WHAT IS REQUIRED —
Return the count of lines in the records that include the string "datasource", and nothing besides it.

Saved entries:
* * *

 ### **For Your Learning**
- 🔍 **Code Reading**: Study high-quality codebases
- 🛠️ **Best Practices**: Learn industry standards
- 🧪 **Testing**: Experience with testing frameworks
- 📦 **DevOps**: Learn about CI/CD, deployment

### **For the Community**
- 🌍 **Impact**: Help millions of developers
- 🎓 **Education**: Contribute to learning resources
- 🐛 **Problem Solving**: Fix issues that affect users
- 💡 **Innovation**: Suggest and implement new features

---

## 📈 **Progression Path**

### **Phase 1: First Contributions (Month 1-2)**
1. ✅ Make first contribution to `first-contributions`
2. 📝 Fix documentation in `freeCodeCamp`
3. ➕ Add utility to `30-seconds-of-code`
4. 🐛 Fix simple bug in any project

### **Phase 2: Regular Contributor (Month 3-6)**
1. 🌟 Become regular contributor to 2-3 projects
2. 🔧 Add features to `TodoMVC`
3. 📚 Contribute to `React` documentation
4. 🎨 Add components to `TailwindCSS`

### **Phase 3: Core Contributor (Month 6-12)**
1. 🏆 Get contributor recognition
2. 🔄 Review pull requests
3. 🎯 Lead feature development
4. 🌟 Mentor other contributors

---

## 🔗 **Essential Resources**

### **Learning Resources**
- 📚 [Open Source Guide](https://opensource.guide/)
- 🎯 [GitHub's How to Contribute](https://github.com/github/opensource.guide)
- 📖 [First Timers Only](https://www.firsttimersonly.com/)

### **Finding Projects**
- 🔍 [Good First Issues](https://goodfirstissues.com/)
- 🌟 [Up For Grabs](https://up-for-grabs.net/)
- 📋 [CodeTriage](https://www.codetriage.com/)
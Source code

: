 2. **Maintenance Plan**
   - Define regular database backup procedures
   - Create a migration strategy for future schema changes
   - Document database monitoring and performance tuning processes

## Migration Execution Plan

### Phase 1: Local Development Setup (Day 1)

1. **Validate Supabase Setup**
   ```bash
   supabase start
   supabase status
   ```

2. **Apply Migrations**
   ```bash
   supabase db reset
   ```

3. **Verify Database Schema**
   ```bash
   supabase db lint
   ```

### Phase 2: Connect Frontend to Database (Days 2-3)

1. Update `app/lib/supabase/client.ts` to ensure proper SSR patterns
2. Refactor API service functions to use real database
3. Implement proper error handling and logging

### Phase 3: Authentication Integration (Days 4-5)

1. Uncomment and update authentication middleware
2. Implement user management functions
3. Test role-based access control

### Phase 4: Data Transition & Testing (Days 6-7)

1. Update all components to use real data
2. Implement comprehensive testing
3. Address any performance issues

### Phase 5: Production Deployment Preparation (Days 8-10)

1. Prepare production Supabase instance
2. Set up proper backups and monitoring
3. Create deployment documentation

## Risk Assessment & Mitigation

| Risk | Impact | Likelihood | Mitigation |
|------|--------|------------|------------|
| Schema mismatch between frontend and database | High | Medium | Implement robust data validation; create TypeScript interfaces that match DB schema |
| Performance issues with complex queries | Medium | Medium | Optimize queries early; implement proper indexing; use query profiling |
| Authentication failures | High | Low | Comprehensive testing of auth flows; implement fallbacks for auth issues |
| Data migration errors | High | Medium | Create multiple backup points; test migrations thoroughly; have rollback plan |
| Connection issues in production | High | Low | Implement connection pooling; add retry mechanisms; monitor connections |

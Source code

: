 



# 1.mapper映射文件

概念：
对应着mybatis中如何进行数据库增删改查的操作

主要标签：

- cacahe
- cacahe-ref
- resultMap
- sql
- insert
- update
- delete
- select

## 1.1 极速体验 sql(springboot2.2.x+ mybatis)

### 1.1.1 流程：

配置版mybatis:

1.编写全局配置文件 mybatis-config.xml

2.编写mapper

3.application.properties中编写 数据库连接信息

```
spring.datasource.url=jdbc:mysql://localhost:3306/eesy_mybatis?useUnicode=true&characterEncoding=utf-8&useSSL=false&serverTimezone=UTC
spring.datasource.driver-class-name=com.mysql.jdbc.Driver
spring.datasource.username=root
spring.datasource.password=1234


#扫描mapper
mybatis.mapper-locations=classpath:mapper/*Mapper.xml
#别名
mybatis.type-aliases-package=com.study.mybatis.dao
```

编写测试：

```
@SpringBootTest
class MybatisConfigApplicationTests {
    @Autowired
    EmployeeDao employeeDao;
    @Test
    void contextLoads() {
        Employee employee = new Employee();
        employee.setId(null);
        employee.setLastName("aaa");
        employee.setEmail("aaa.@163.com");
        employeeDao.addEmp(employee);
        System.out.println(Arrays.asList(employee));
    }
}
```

* * *

RESPONSE AREA —
4